- _STORED DATA_
-*-

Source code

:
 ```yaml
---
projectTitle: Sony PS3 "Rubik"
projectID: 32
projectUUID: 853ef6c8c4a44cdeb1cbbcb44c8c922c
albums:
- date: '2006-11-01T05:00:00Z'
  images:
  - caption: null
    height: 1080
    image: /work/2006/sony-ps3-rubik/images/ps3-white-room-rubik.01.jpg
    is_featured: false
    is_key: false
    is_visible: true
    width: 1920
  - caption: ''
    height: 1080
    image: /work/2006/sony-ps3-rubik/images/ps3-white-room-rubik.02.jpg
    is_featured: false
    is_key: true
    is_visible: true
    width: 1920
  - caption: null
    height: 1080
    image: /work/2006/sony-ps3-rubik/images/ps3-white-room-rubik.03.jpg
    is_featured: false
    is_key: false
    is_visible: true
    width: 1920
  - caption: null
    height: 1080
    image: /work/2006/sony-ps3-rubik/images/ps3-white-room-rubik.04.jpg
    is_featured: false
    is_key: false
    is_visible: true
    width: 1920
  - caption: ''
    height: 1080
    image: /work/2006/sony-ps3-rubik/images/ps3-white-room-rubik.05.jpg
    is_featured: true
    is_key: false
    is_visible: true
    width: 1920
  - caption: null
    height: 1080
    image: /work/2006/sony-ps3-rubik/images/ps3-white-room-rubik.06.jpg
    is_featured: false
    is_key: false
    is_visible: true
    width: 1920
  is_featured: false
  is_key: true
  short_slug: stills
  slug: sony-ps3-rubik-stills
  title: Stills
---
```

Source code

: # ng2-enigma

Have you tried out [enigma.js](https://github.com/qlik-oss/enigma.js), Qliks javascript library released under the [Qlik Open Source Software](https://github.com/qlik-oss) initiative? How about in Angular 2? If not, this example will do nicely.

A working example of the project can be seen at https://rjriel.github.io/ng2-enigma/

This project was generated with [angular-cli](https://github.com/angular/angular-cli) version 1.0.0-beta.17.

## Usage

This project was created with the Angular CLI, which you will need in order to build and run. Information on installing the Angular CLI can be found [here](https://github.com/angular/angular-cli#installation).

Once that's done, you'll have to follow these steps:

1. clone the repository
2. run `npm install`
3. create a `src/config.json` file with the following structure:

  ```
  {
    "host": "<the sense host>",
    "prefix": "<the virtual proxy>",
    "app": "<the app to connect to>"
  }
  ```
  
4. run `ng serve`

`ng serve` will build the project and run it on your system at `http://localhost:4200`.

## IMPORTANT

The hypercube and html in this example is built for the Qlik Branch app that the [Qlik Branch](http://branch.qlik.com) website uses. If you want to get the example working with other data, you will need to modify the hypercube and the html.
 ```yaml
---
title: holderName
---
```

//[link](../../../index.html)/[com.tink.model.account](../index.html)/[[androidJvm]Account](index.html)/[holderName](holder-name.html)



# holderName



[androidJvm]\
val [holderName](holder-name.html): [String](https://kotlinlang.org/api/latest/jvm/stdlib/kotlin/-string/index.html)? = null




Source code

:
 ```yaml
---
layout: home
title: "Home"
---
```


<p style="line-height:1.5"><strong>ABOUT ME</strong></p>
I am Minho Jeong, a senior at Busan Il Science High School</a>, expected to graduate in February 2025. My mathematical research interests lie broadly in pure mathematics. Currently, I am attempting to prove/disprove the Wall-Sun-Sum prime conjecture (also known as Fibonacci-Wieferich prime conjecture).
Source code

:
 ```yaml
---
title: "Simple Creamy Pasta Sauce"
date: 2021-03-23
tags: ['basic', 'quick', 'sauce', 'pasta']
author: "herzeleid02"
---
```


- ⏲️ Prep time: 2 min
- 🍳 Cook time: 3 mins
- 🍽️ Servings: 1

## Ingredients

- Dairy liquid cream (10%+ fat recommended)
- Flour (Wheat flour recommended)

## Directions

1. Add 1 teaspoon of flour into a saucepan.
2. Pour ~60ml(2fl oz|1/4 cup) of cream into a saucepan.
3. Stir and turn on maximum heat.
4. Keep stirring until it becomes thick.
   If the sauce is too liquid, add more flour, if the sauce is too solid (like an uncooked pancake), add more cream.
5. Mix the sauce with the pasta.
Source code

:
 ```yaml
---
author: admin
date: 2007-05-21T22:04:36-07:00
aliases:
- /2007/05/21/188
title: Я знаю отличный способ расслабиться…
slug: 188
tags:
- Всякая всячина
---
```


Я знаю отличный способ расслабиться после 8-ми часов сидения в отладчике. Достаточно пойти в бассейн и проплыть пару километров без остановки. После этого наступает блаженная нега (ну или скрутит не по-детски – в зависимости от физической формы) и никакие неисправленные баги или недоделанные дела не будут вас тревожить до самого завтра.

-*-

- _ABOUT THIS TASK_
Filter by the word "will": copy every line of the data that holds it.

- _OUTPUT OF THE TASK_
Have you tried out [enigma.js](https://github.com/qlik-oss/enigma.js), Qliks javascript library released under the [Qlik Open Source Software](https://github.com/qlik-oss) initiative? How about in Angular 2? If not, this example will do nicely.
This project was created with the Angular CLI, which you will need in order to build and run. Information on installing the Angular CLI can be found [here](https://github.com/angular/angular-cli#installation).
`ng serve` will build the project and run it on your system at `http://localhost:4200`.
The hypercube and html in this example is built for the Qlik Branch app that the [Qlik Branch](http://branch.qlik.com) website uses. If you want to get the example working with other data, you will need to modify the hypercube and the html.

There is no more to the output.